What you should do
Pull every line that includes the word "options" from the data.

Records for this exercise

*** Begin section ***

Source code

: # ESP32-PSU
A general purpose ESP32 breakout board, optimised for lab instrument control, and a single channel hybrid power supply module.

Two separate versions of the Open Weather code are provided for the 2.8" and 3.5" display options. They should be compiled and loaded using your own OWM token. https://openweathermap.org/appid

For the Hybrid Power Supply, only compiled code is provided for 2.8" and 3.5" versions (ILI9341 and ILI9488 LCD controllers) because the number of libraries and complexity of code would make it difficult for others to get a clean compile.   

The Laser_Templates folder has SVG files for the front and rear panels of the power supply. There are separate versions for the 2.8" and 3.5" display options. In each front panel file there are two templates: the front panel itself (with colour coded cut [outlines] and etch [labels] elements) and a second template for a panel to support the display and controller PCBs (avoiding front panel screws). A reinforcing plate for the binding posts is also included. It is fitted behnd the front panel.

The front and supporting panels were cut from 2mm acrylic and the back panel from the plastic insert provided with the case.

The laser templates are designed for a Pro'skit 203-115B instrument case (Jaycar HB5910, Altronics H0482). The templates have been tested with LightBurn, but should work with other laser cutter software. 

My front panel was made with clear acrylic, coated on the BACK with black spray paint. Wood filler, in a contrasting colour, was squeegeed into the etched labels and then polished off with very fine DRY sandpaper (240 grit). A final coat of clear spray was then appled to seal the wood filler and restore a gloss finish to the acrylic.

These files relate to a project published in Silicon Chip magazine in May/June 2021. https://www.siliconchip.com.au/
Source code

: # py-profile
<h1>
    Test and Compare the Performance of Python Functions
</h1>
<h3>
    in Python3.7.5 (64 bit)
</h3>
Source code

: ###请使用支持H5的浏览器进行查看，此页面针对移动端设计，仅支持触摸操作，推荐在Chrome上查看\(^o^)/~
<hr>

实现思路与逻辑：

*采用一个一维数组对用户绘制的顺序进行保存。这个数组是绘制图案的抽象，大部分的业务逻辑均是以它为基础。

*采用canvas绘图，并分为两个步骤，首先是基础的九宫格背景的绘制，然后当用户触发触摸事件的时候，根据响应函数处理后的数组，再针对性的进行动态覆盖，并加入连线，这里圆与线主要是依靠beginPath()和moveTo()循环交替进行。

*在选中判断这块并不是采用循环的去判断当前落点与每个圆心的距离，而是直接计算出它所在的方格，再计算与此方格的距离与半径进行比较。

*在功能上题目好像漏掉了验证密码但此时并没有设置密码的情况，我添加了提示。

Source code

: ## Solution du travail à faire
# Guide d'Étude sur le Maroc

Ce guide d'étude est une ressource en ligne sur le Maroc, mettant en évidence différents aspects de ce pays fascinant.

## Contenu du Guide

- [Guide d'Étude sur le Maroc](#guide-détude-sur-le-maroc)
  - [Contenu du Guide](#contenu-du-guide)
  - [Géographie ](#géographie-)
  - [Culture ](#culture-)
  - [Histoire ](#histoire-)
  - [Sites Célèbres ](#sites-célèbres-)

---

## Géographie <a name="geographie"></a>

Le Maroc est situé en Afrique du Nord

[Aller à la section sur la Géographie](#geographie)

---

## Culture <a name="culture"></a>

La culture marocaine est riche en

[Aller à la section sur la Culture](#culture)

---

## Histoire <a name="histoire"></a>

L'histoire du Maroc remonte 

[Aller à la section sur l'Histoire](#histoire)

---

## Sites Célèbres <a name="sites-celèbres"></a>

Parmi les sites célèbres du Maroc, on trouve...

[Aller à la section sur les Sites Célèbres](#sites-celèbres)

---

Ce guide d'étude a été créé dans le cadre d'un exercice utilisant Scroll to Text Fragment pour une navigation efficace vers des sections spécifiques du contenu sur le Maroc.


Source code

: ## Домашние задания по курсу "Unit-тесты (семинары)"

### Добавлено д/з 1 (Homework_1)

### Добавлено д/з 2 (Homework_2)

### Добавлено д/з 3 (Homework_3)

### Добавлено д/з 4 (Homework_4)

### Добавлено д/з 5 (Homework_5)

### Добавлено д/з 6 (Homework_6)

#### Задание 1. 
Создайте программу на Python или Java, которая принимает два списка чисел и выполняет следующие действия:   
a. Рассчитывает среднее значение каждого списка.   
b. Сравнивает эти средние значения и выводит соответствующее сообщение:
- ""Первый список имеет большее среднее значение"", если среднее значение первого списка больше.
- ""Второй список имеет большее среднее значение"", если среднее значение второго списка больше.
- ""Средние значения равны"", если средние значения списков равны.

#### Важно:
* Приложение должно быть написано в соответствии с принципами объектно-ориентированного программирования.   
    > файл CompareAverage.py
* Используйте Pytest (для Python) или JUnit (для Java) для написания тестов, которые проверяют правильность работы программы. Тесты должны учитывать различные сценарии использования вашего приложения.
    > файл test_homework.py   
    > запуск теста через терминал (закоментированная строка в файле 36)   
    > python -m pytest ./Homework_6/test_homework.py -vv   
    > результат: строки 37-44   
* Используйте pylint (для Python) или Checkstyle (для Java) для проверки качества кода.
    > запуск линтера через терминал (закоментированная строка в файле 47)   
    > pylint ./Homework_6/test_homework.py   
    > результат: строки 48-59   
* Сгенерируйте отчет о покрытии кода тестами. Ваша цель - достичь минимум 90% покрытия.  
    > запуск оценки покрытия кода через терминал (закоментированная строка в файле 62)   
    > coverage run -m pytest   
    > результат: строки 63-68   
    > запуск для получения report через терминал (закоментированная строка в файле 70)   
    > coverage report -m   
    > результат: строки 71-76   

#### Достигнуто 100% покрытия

*** End section ***

Answer to the problem
Two separate versions of the Open Weather code are provided for the 2.8" and 3.5" display options. They should be compiled and loaded using your own OWM token. https://openweathermap.org/appid
The Laser_Templates folder has SVG files for the front and rear panels of the power supply. There are separate versions for the 2.8" and 3.5" display options. In each front panel file there are two templates: the front panel itself (with colour coded cut [outlines] and etch [labels] elements) and a second template for a panel to support the display and controller PCBs (avoiding front panel screws). A reinforcing plate for the binding posts is also included. It is fitted behnd the front panel.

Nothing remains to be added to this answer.